Evaluate an agent against a benchmark dataset.
Args:
agent_fn: async function that takes a task dict and returns an answer
dataset: list of {"id": ..., "input": ..., "expected": ...} dicts
evaluator_fn: function(agent_output, expected) -> bool
benchmark_name: display name for this benchmark run
model: model identifier string for reporting
max_concurrent: number of tasks to run in parallel
"""
report = BenchmarkReport(benchmark_name=benchmark_name, model=model)

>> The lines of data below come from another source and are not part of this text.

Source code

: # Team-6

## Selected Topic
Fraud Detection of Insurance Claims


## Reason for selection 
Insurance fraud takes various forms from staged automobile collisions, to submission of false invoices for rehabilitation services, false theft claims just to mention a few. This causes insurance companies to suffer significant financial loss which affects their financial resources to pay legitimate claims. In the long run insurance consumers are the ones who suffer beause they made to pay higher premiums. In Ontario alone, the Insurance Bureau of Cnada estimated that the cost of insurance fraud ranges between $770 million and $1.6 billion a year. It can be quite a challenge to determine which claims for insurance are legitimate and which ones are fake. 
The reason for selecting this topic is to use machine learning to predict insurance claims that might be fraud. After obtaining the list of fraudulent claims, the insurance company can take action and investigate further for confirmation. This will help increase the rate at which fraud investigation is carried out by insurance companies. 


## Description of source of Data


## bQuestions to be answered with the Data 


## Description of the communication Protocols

semaphore = asyncio.Semaphore(max_concurrent)
async def run_single(task: dict) -> BenchmarkResult:
async with semaphore:
start_ms = asyncio.get_event_loop().time() * 1000
try:
output = await agent_fn(task)
latency = asyncio.get_event_loop().time() * 1000 - start_ms
passed = evaluator_fn(output["answer"], task["expected"])
return BenchmarkResult(
task_id=task["id"],
passed=passed,
agent_output=output["answer"],
expected_output=task["expected"],
latency_ms=latency,
token_count=output.get("token_count", 0),
)
except Exception as exc:
latency = asyncio.get_event_loop().time() * 1000 - start_ms
return BenchmarkResult(
task_id=task["id"],
passed=False,
agent_output=None,
expected_output=task["expected"],
latency_ms=latency,
token_count=0,
error=str(exc),
)
tasks = [run_single(t) for t in dataset]
report.results = await asyncio.gather(*tasks)
# Print progress report
print(f"\n{'='*50}")
print(f"Benchmark: {benchmark_name}")
print(f"Model: {model}")
print(f"Pass rate: {report.pass_rate:.1%} ({sum(1 for r in report.results if r.passed)}/{len(report.results)})")
print(f"Avg latency: {report.avg_latency_ms:.0f}ms")
print(f"{'='*50}\n")
# Save results
with open(f"results_{benchmark_name}_{model}.json", "w") as f:
json.dump([
{
"task_id": r.task_id,
"passed": r.passed,
"latency_ms": r.latency_ms,
"token_count": r.token_count,
"error": r.error,
}
for r in report.results
], f, indent=2)
return report
Benchmark Limitations and What They Miss
Understanding what benchmarks do not measure is equally important:
| Limitation | Explanation | Mitigation |
|---|---|---|
| Distribution shift | Tasks may not match your domain | Build custom evals for your use case |
| Gaming | Agents can overfit to benchmark patterns | Use held-out test sets; rotate benchmarks |
| Evaluation noise | LLM judges are inconsistent | Use multiple judges; prefer deterministic evals |
| Cost blindness | Pass rate ignores token cost | Track tokens-per-task alongside accuracy |
| Single-turn bias | Many benchmarks don't test multi-turn | Supplement with conversation-level evals |
| English-centric | Most benchmarks are English-only | Evaluate multilingual performance separately |
Summary
Benchmarks are the empirical foundation of agent development. SWE-bench tests realistic coding work; GAIA tests multi-modal tool use; WebArena tests real UI navigation. No single benchmark covers everything — use a combination that reflects your production use case. Build your own evaluation harness so you can run consistent, automated evaluations on every significant change, and always report alongside pass rate: cost per task, latency, and failure mode distribution.